This is a fork of Flask-Celery-Helper

Even though the Flask documentation says Celery extensions are
unnecessary now, I found that I still need an extension to properly use Celery in large Flask applications. Specifically
I need an init_app() method to initialize Celery after I instantiate it.

This extension also comes with a single_instance method.

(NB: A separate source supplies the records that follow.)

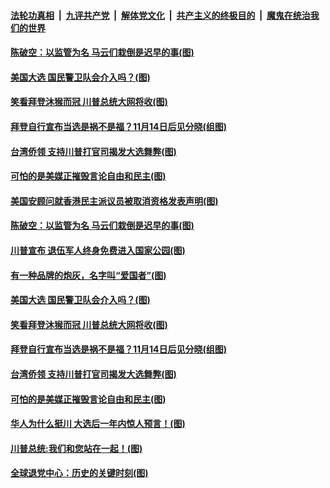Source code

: ####  [法轮功真相](../../../../basic/blob/master/README.md?t=11130331) &nbsp;|&nbsp; [九评共产党](../../../../9ping.md/blob/master/README.md?t=11130331) &nbsp;|&nbsp; [解体党文化](../../../../jtdwh.md/blob/master/README.md?t=11130331)  &nbsp;|&nbsp; [共产主义的终极目的](../../../../gczydzjmd.md/blob/master/README.md?t=11130331) &nbsp;|&nbsp; [魔鬼在统治我们的世界](../../../../mgztzwmdsj.md/blob/master/README.md?t=11130331) 

#### [陈破空：以监管为名 马云们栽倒是迟早的事(图)](../pages/p4/952269.md?t=11130331) 

#### [美国大选 国民警卫队会介入吗？(图)](../pages/p4/952254.md?t=11130331) 

#### [笑看拜登沐猴而冠 川普总统大网将收(图)](../pages/p4/952147.md?t=11130331) 

#### [拜登自行宣布当选是祸不是福？11月14日后见分晓(组图)](../pages/p4/952120.md?t=11130331) 

#### [台湾侨领 支持川普打官司揭发大选舞弊(图)](../pages/p4/952156.md?t=11130331) 

#### [可怕的是美媒正摧毁言论自由和民主(图)](../pages/p4/952153.md?t=11130331) 




#### [美国安顾问就香港民主派议员被取消资格发表声明(图)](../pages/p4/952276.md?t=11130331) 

#### [陈破空：以监管为名 马云们栽倒是迟早的事(图)](../pages/p4/952269.md?t=11130331) 

#### [川普宣布 退伍军人终身免费进入国家公园(图)](../pages/p4/952271.md?t=11130331) 

#### [有一种品牌的炮灰，名字叫“爱国者”(图)](../pages/p4/952258.md?t=11130331) 

#### [美国大选 国民警卫队会介入吗？(图)](../pages/p4/952254.md?t=11130331) 



#### [笑看拜登沐猴而冠 川普总统大网将收(图)](../pages/p4/952147.md?t=11130331) 

#### [拜登自行宣布当选是祸不是福？11月14日后见分晓(组图)](../pages/p4/952120.md?t=11130331) 


#### [台湾侨领 支持川普打官司揭发大选舞弊(图)](../pages/p4/952156.md?t=11130331) 

#### [可怕的是美媒正摧毁言论自由和民主(图)](../pages/p4/952153.md?t=11130331) 

#### [华人为什么挺川 大选后一年内惊人预言！(图)](../pages/p4/952149.md?t=11130331) 

#### [川普总统:我们和您站在一起！(图)](../pages/p4/952139.md?t=11130331) 


#### [全球退党中心：历史的关键时刻(图)](../pages/p4/952196.md?t=11130331) 


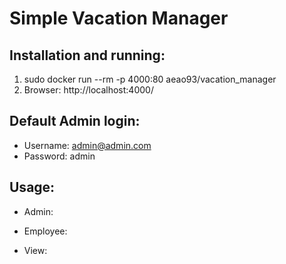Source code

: # Simple Vacation Manager


## Installation and running:
1. sudo docker run --rm -p 4000:80 aeao93/vacation_manager
2. Browser: http://localhost:4000/

## Default Admin login:
  - Username: admin@admin.com
  - Password: admin

## Usage:
  
  - Admin:
  
  - Employee:
  
  - View:
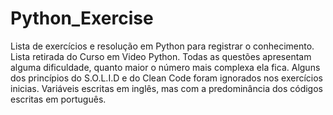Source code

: # Python_Exercise
Lista de exercícios e resolução em Python para registrar o conhecimento. Lista retirada do Curso em Video Python.
Todas as questões apresentam alguma dificuldade, quanto maior o número mais complexa ela fica.
Alguns dos princípios do S.O.L.I.D e do Clean Code foram ignorados nos exercícios inicias.
Variáveis escritas em inglês, mas com a predominância dos códigos escritas em português.
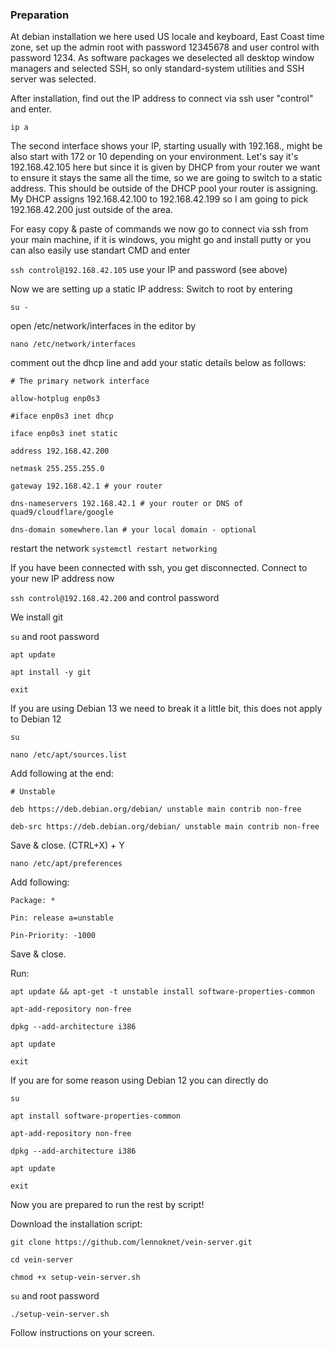 ### Preparation

At debian installation we here used US locale and keyboard, East Coast time zone, set up the admin root with password 12345678 and user control with password 1234.
As software packages we deselected all desktop window managers and selected SSH, so only standard-system utilities and SSH server was selected.

After installation, find out the IP address to connect via ssh user "control" and enter.

``ip a``

The second interface shows your IP, starting usually with 192.168., might be also start with 172 or 10 depending on your environment.
Let's say it's 192.168.42.105 here but since it is given by DHCP from your router we want to ensure it stays the same all the time, so we are going to switch to a static address.
This should be outside of the DHCP pool your router is assigning. My DHCP assigns 192.168.42.100 to 192.168.42.199 so I am going to pick 192.168.42.200 just outside of the area.

For easy copy & paste of commands we now go to connect via ssh from your main machine, if it is windows, you might go and install putty or you can also easily use standart CMD and enter

``ssh control@192.168.42.105`` use your IP and password (see above)

Now we are setting up a static IP address:
Switch to root by entering

``su -``

open /etc/network/interfaces in the editor by

``nano /etc/network/interfaces``

comment out the dhcp line and add your static details below as follows:

``# The primary network interface``

``allow-hotplug enp0s3``

``#iface enp0s3 inet dhcp``

``iface enp0s3 inet static``

 ``address 192.168.42.200``
 
 ``netmask 255.255.255.0``
 
 ``gateway 192.168.42.1 # your router``
 
 ``dns-nameservers 192.168.42.1 # your router or DNS of quad9/cloudflare/google``
 
 ``dns-domain somewhere.lan # your local domain - optional``
     

restart the network
``systemctl restart networking``

If you have been connected with ssh, you get disconnected. Connect to your new IP address now

``ssh control@192.168.42.200`` and control password

We install git

``su`` and root password

``apt update``

``apt install -y git``

``exit``

If you are using Debian 13 we need to break it a little bit, this does not apply to Debian 12

``su``

``nano /etc/apt/sources.list``

Add following at the end:

``# Unstable``

``deb https://deb.debian.org/debian/ unstable main contrib non-free``

``deb-src https://deb.debian.org/debian/ unstable main contrib non-free``


Save & close. (CTRL+X) + Y

``nano /etc/apt/preferences``

Add following:

``Package: *``

``Pin: release a=unstable``

``Pin-Priority: -1000``

Save & close.

Run:

``apt update && apt-get -t unstable install software-properties-common``

``apt-add-repository non-free``

``dpkg --add-architecture i386``

``apt update``

``exit``

If you are for some reason using Debian 12 you can directly do

``su``

``apt install software-properties-common``

``apt-add-repository non-free``

``dpkg --add-architecture i386``

``apt update``

``exit``

Now you are prepared to run the rest by script!

Download the installation script:

``git clone https://github.com/lennoknet/vein-server.git``

``cd vein-server``

``chmod +x setup-vein-server.sh``

``su`` and root password

``./setup-vein-server.sh``

Follow instructions on your screen.
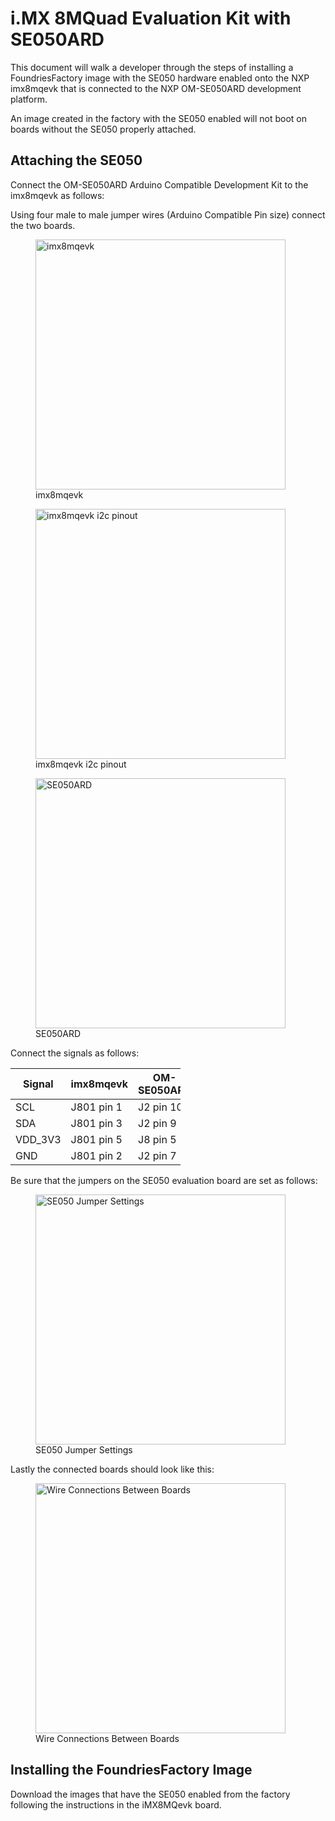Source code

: # i.MX 8MQuad Evaluation Kit with SE050ARD

This document will walk a developer through the steps of installing a
FoundriesFactory image with the SE050 hardware enabled onto the NXP
imx8mqevk that is connected to the NXP OM-SE050ARD development platform.

An image created in the factory with the SE050 enabled will not boot on
boards without the SE050 properly attached.

## Attaching the SE050

Connect the OM-SE050ARD Arduino Compatible Development Kit to the
imx8mqevk as follows:

Using four male to male jumper wires (Arduino Compatible Pin size)
connect the two boards.

<figure>
<img src="/_static/boards/imx8mqevk_J801.png" class="align-center" width="400" alt="imx8mqevk" /><figcaption aria-hidden="true">imx8mqevk</figcaption>
</figure>

<figure>
<img src="/_static/boards/imx8mqevk_J801_pinout.png" class="align-center" width="400" alt="imx8mqevk i2c pinout" /><figcaption aria-hidden="true">imx8mqevk i2c pinout</figcaption>
</figure>

<figure>
<img src="/_static/boards/se050ard.png" class="align-center" width="400" alt="SE050ARD" /><figcaption aria-hidden="true">SE050ARD</figcaption>
</figure>

Connect the signals as follows:

<table style="width:54%;">
<colgroup>
<col style="width: 15%" />
<col style="width: 19%" />
<col style="width: 19%" />
</colgroup>
<thead>
<tr class="header">
<th>Signal</th>
<th>imx8mqevk</th>
<th>OM-SE050ARD</th>
</tr>
</thead>
<tbody>
<tr class="odd">
<td>SCL</td>
<td>J801 pin 1</td>
<td>J2 pin 10</td>
</tr>
<tr class="even">
<td>SDA</td>
<td>J801 pin 3</td>
<td>J2 pin 9</td>
</tr>
<tr class="odd">
<td>VDD_3V3</td>
<td>J801 pin 5</td>
<td>J8 pin 5</td>
</tr>
<tr class="even">
<td>GND</td>
<td>J801 pin 2</td>
<td>J2 pin 7</td>
</tr>
</tbody>
</table>

Be sure that the jumpers on the SE050 evaluation board are set as
follows:

<figure>
<img src="/_static/boards/se050ard_jumpers.png" class="align-center" width="400" alt="SE050 Jumper Settings" /><figcaption aria-hidden="true">SE050 Jumper Settings</figcaption>
</figure>

Lastly the connected boards should look like this:

<figure>
<img src="/_static/boards/se050ard_imx8mq.png" class="align-center" width="400" alt="Wire Connections Between Boards" /><figcaption aria-hidden="true">Wire Connections Between Boards</figcaption>
</figure>

## Installing the FoundriesFactory Image

Download the images that have the SE050 enabled from the factory
following the instructions in the iMX8MQevk board.
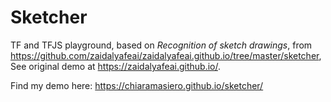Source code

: # Sketcher
TF and TFJS playground, based on *Recognition of sketch drawings*, from https://github.com/zaidalyafeai/zaidalyafeai.github.io/tree/master/sketcher, 
See original demo at https://zaidalyafeai.github.io/.

Find my demo here: https://chiaramasiero.github.io/sketcher/

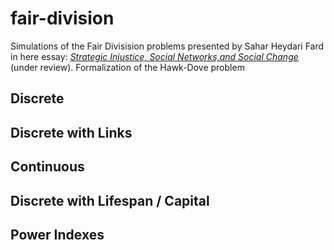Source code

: # fair-division
Simulations of the Fair Divisision problems presented by Sahar Heydari Fard in here essay: _[Strategic Injustice, Social Networks,and Social Change]()_ (under review).  Formalization of the Hawk-Dove problem

## Discrete

## Discrete with Links

## Continuous 

## Discrete with Lifespan / Capital

## Power Indexes



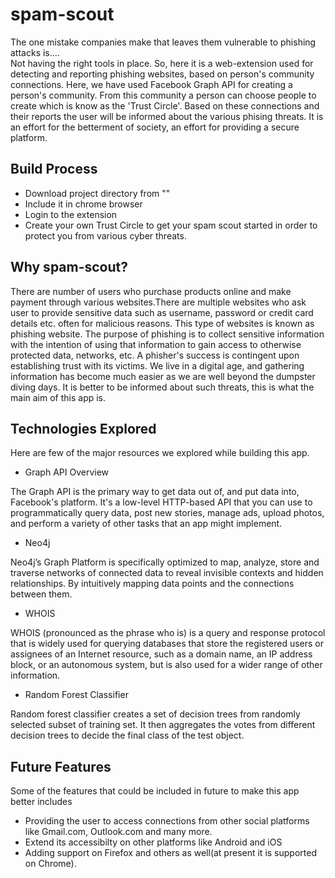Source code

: # spam-scout
The one mistake companies make that leaves them vulnerable to phishing attacks is....  
Not having the right tools in place. So, here it is a web-extension used for detecting and reporting phishing websites, based on person's community connections. Here, we have used Facebook Graph API for creating a person's community. From this community a person can choose people to create which is know as the 'Trust Circle'. Based on these connections and their reports the user will be informed about the various phising threats.
It is an effort for the betterment of society, an effort for providing a secure platform.

## Build Process
- Download project directory from ""
- Include it in chrome browser
- Login to the extension
- Create your own Trust Circle to get your spam scout started in order to protect you from various cyber threats.

## Why spam-scout?
There are number of users who purchase products online and make payment through various websites.There are multiple websites who ask user to provide sensitive data such as username, password or credit card details etc. often for malicious reasons. This type of websites is known as phishing website.
The purpose of phishing is to collect sensitive information with the intention of using that information to gain access to otherwise protected data, networks, etc. A phisher's success is contingent upon establishing trust with its victims. We live in a digital age, and gathering information has become much easier as we are well beyond the dumpster diving days.
It is better to be informed about such threats, this is what the main aim of this app is.

## Technologies Explored
Here are few of the major resources we explored while building this app.

- Graph API Overview

The Graph API is the primary way to get data out of, and put data into, Facebook's platform. It's a low-level HTTP-based API that you can use to programmatically query data, post new stories, manage ads, upload photos, and perform a variety of other tasks that an app might implement.

- Neo4j

Neo4j’s Graph Platform is specifically optimized to map, analyze, store and traverse networks of connected data to reveal invisible contexts and hidden relationships. By intuitively mapping data points and the connections between them.

- WHOIS

WHOIS (pronounced as the phrase who is) is a query and response protocol that is widely used for querying databases that store the registered users or assignees of an Internet resource, such as a domain name, an IP address block, or an autonomous system, but is also used for a wider range of other information.

- Random Forest Classifier

Random forest classifier creates a set of decision trees from randomly selected subset of training set. It then aggregates the votes from different decision trees to decide the final class of the test object.

## Future Features
Some of the features that could be included in future to make this app better includes 

- Providing the user to access connections from other social platforms like Gmail.com, Outlook.com and many more.
- Extend its accessibilty on other platforms like Android and iOS
- Adding support on Firefox and others as well(at present it is supported on Chrome).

  • Python PyPy, 3.11, 3.12 and 3.13 supported.

Tests

Attribution

Single instance decorator inspired by Ryan Roemer.

Quickstart

Install:

pip install Flask-Celery-Helper  

Examples

Basic Example

# example.py  
from flask import Flask  
from flask_celery import Celery  

app = Flask('example')  
app.config['CELERY_BROKER_URL'] = 'redis://localhost'  
app.config['CELERY_RESULT_BACKEND'] = 'redis://localhost'  
app.config['CELERY_TASK_LOCK_BACKEND'] = 'redis://localhost'  
celery = Celery(app)  

@celery.task()  
def add_together(a: int, b: int) -> int:  
    return a + b  

if __name__ == '__main__':  
    result = add_together.delay(23, 42)  
    print(result.get())  

Run these two commands in separate terminals:

celery -A example.celery worker
python example.py

Factory Example

# extensions.py
from flask_celery import Celery

celery = Celery()
# application.py
from flask import Flask
from extensions import celery

def create_app() -> Flask:
    app = Flask(__name__)
    app.config['CELERY_IMPORTS'] = ('tasks.add_together', )
    app.config['CELERY_BROKER_URL'] = 'redis://localhost'
    app.config['CELERY_RESULT_BACKEND'] = 'redis://localhost'
    app.config['CELERY_TASK_LOCK_BACKEND'] = 'redis://localhost'
    celery.init_app(app)
    return app
# tasks.py
from extensions import celery

@celery.task()
def add_together(a: int, b: int) -> int:
    return a + b
# manage.py
from application import create_app

app = create_app()
app.run()

Single Instance Example

# example.py
import time
from flask import Flask
from flask_celery import Celery, single_instance
from flask_redis import Redis

app = Flask('example')
app.config['REDIS_URL'] = 'redis://localhost'
app.config['CELERY_BROKER_URL'] = 'redis://localhost'
app.config['CELERY_RESULT_BACKEND'] = 'redis://localhost'
app.config['CELERY_TASK_LOCK_BACKEND'] = 'redis://localhost'
celery = Celery(app)
Redis(app)

@celery.task(bind=True)
@single_instance
def sleep_one_second(a: int, b: int) -> int:
    time.sleep(1)
    return a + b

if __name__ == '__main__':
    task1 = sleep_one_second.delay(23, 42)
    time.sleep(0.1)
    task2 = sleep_one_second.delay(20, 40)
    results1 = task1.get(propagate=False)
    results2 = task2.get(propagate=False)
    print(results1)  # 65
    if isinstance(results2, Exception) and str(results2) == 'Failed to acquire lock.':
        print('Another instance is already running.')
    else:
        print(results2)  # Should not happen.

Locking backends

Flask-Celery-Tools supports multiple locking backends you can use:

Filesystem

Filesystem locking backend is using file locks on filesystem where worker is running, WARNING this backend is not usable for distributed tasks!!!

Redis

Redis backend is using redis for storing task locks, this backend is good for distributed tasks.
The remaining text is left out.